Revolutionizing Machine Learning Workflows: The Waze Journey with TFX and Vertex AI

Waze

Waze is the world’s largest community-based traffic and navigation app. It uses real-time data to help users circumvent literal and figurative bumps in the road. On top of mobile navigation, Waze offers a web platform, a carpool app, partnership services, an advertisement platform and more. Such a broad portfolio brings along diverse technological challenges and many different use cases.

GIF of Waze logo

ML @Waze

Waze relies on many ML solutions, including:

  • Predicting ETA
  • Matching Riders & Drivers (Carpool)
  • Serving The Right Ads

But it’s not that easy to get something like these right and “production grade”. It is very common for these kinds of projects to have requirements for complex surrounding infrastructure for getting them to production and hence require multiple engineers (data scientist, software engineer and software reliability engineers) and a lot of time. Even more so when you mix in the Waze-y requirements like large scale data, low (real-time, actually) latency inference, diverse use cases, and a whole lot of geospatial data.

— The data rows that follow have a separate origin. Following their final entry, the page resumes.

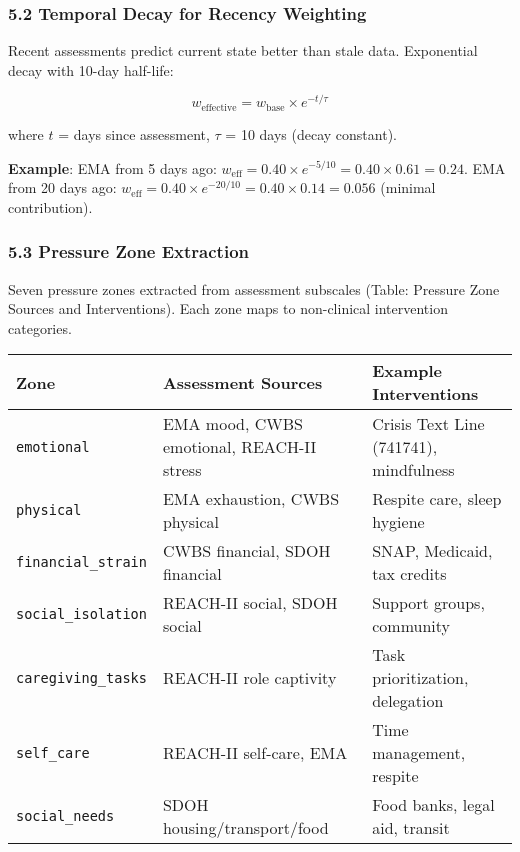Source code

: \documentclass[
]{article}
\begin{document}
\subsubsection{5.2 Temporal Decay for Recency
Weighting}\label{temporal-decay-for-recency-weighting}

Recent assessments predict current state better than stale data.
Exponential decay with 10-day half-life:

\[w_{\text{effective}} = w_{\text{base}} \times e^{-t / \tau}\]

where \(t\) = days since assessment, \(\tau\) = 10 days (decay
constant).

\textbf{Example}: EMA from 5 days ago:
\(w_{\text{eff}} = 0.40 \times e^{-5/10} = 0.40 \times 0.61 = 0.24\).
EMA from 20 days ago:
\(w_{\text{eff}} = 0.40 \times e^{-20/10} = 0.40 \times 0.14 = 0.056\)
(minimal contribution).

\subsubsection{5.3 Pressure Zone
Extraction}\label{pressure-zone-extraction}

Seven pressure zones extracted from assessment subscales (Table:
Pressure Zone Sources and Interventions). Each zone maps to non-clinical
intervention categories.

\begin{longtable}[]{@{}
  >{\raggedright\arraybackslash}p{}
  >{\raggedright\arraybackslash}p{}
  >{\raggedright\arraybackslash}p{}@{}}
\toprule\noalign{}
\begin{minipage}[b]{\linewidth}\raggedright
Zone
\end{minipage} & \begin{minipage}[b]{\linewidth}\raggedright
Assessment Sources
\end{minipage} & \begin{minipage}[b]{\linewidth}\raggedright
Example Interventions
\end{minipage} \\
\midrule\noalign{}
\endhead
\bottomrule\noalign{}
\endlastfoot
\texttt{emotional} & EMA mood, CWBS emotional, REACH-II stress & Crisis
Text Line (741741), mindfulness \\
\texttt{physical} & EMA exhaustion, CWBS physical & Respite care, sleep
hygiene \\
\texttt{financial\_strain} & CWBS financial, SDOH financial & SNAP,
Medicaid, tax credits \\
\texttt{social\_isolation} & REACH-II social, SDOH social & Support
groups, community \\
\texttt{caregiving\_tasks} & REACH-II role captivity & Task
prioritization, delegation \\
\texttt{self\_care} & REACH-II self-care, EMA & Time management,
respite \\
\texttt{social\_needs} & SDOH housing/transport/food & Food banks, legal
aid, transit \\
\end{longtable}
\end{document}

The above is a good reason why opportunistically starting to do ML created a chaotic state at Waze. For us it manifested as:

  • Multiple ML frameworks – you name it (sklearn, xgboost, TensorFlow, fbprophet, Java PMML, hand made etc.)
  • ML & Ops disconnect – models & feature engineering embedded in (Java) backend servers by engineers with limited monitoring and validation capabilities
  • Semi-manual operations for training, validation and deployment
  • A hideously long development cycle from idea to production

Overall, data scientists ended up spending a lot of their time on ops and monitoring instead of focusing on the actual modelling and data processing. At a certain level of growth we’ve decided to organize the chaos and invest in automation and processes so we can scale faster. We’ve decided to heavily invest in a way to dramatically increase velocity and quality by adopting a full cycle data science philosophy. This means that in this new world we wanted to build, a single data scientist is able to close the product cycle from research to a production grade service.

Data scientists now directly contribute to production to maximize impact. They focus on modelling and data processing and get many infrastructures and ops work out-of-the-box. While we are not yet at the end of this journey fully realizing the above vision, we feel like the effort layed out here was crucial in putting us on the right track.

Waze’s ML Stack

Translating the above philosophy to a tech spec, we were set on creating an easy, stable, automated and uniform way of building ML pipelines at Waze.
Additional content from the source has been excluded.